Le nuove sanzioni - che si applicano agli omessi e ritardati versamenti di contributi soggettivi e integrativi con scadenza a partire dal 18 dicembre 2019 - vanno dall'1% fino ad un massimo del 12% dei contributi non corrisposti, per i primi 24 mesi di ritardo. E crescono dal 2% fino ad un massimo del 30% dei contributi non corrisposti, a partire dal 25° mese di ritardo.
Nella versione precedente del Regolamento previdenza, le sanzioni (introdotte nel 2012) erano pari al 2% per ogni mese di ritardo e prevedevano un tetto massimo pari al 60% dei contributi non versati.
Dimezzamento dopo un lungo iter di circa due anni e mezzo
La riduzione delle sanzioni per ritardato e omesso pagamento dei contributi arriva dopo la sentenza del Tar numero 9566 dello scorso luglio. I giudici amministrativi erano stati chiamati a pronunciarsi in merito alla richiesta di annullamento - avanzata da Inarcassa - dei provvedimenti con cui i ministeri vigilanti (Lavoro ed Economia) avevano respinto la delibera (di marzo 2017) del Comitato nazionale dei Delegati Inarcassa contenente la proposta di riduzione delle sanzioni.
Come si evince dalla sentenza, leggendo quanto riferisce la ricorrente, la sanzione introdotta nel 2012 è risultata «non sostenibile» per gli iscritti morosi. Ciò avrebbe comportato «un duplice effetto negativo: il progressivo aumento della posizione debitoria degli iscritti sia con riferimento al numero dei contribuenti morosi che dell'ammontare del debito e, per converso, un progressivo aumento dell'esposizione della Cassa con una crescente difficoltà di incasso anche a fronte dell'aumento degli accertamenti eseguiti».
Da qui l'obiettivo perseguito con la modifica al Regolamento: «recuperare la capacità della sanzione di incentivare un comportamento virtuoso da parte degli iscritti, sia di quelli regolari, che temendo la sanzione non si rendono morosi, sia di quelli morosi che, per evitare il progressivo aumento dell'ammontare della sanzione provvedono quanto prima a sanare la loro posizione».
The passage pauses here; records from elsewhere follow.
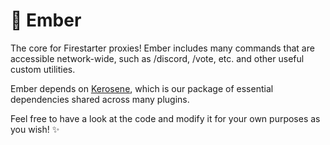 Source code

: # 🔌 Ember
The core for Firestarter proxies! Ember includes many commands that are accessible network-wide, such as /discord, /vote, etc. and other useful custom utilities.

Ember depends on [Kerosene](https://github.com/FirestarterMC/Kerosene), which is our package of essential dependencies shared across many plugins.

Feel free to have a look at the code and modify it for your own purposes as you wish! ✨
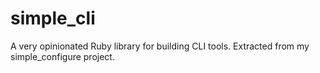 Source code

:# simple_cli
A very opinionated Ruby library for building CLI tools. Extracted from my simple_configure project.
Il Tar ha dato ragione alla Cassa, rilevando tra l'altro «un evidente difetto di istruttoria e un palese difetto di motivazione» negli atti con cui i ministeri vigilanti avevano respinto al mittente la modifica delle sanzioni.
I crediti verso gli iscritti sfiorano il milardo
Da quanto si legge nel Bilancio consuntivo 2018, ammontano a circa 994 milioni di euro i crediti che l'Inarcassa vanta verso i suoi iscritti.
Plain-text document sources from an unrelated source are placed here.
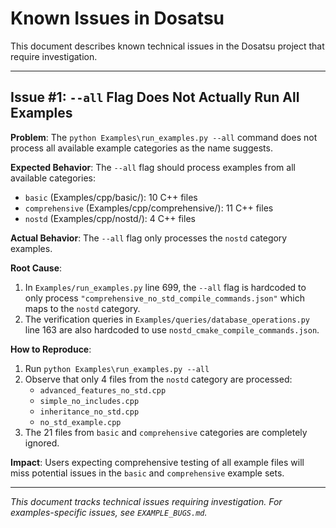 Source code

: # Known Issues in Dosatsu

This document describes known technical issues in the Dosatsu project that require investigation.

---

## Issue #1: `--all` Flag Does Not Actually Run All Examples

**Problem**: The `python Examples\run_examples.py --all` command does not process all available example categories as the name suggests.

**Expected Behavior**: The `--all` flag should process examples from all available categories:
- `basic` (Examples/cpp/basic/): 10 C++ files
- `comprehensive` (Examples/cpp/comprehensive/): 11 C++ files  
- `nostd` (Examples/cpp/nostd/): 4 C++ files

**Actual Behavior**: The `--all` flag only processes the `nostd` category examples.

**Root Cause**: 
1. In `Examples/run_examples.py` line 699, the `--all` flag is hardcoded to only process `"comprehensive_no_std_compile_commands.json"` which maps to the `nostd` category.
2. The verification queries in `Examples/queries/database_operations.py` line 163 are also hardcoded to use `nostd_cmake_compile_commands.json`.

**How to Reproduce**:
1. Run `python Examples\run_examples.py --all`
2. Observe that only 4 files from the `nostd` category are processed:
   - `advanced_features_no_std.cpp`
   - `simple_no_includes.cpp` 
   - `inheritance_no_std.cpp`
   - `no_std_example.cpp`
3. The 21 files from `basic` and `comprehensive` categories are completely ignored.

**Impact**: Users expecting comprehensive testing of all example files will miss potential issues in the `basic` and `comprehensive` example sets.

---

*This document tracks technical issues requiring investigation. For examples-specific issues, see `EXAMPLE_BUGS.md`.*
«Il monte crediti di 993.939 migliaia di euro - si legge nel Bilancio 2018 - può essere suddiviso in funzione della scadenza. Al suo interno circa 290 milioni di euro sono crediti non scaduti alla data di chiusura del bilancio e sono riconducibili anche all'effetto delle dilazioni e delle rateizzazioni concesse ai professionisti. Sulla rimanente quota di circa 700 milioni di euro, risultano avviate, in base alla procedura interna di gestione recupero del credito, azioni per circa 360 milioni di euro, pari al 51% dell'importo dei crediti scaduti. Di tale importo circa 85 milioni sono affidati all'Agenzia delle Entrate Riscossione, mentre circa 165 milioni sono oggetto di recupero giudiziale».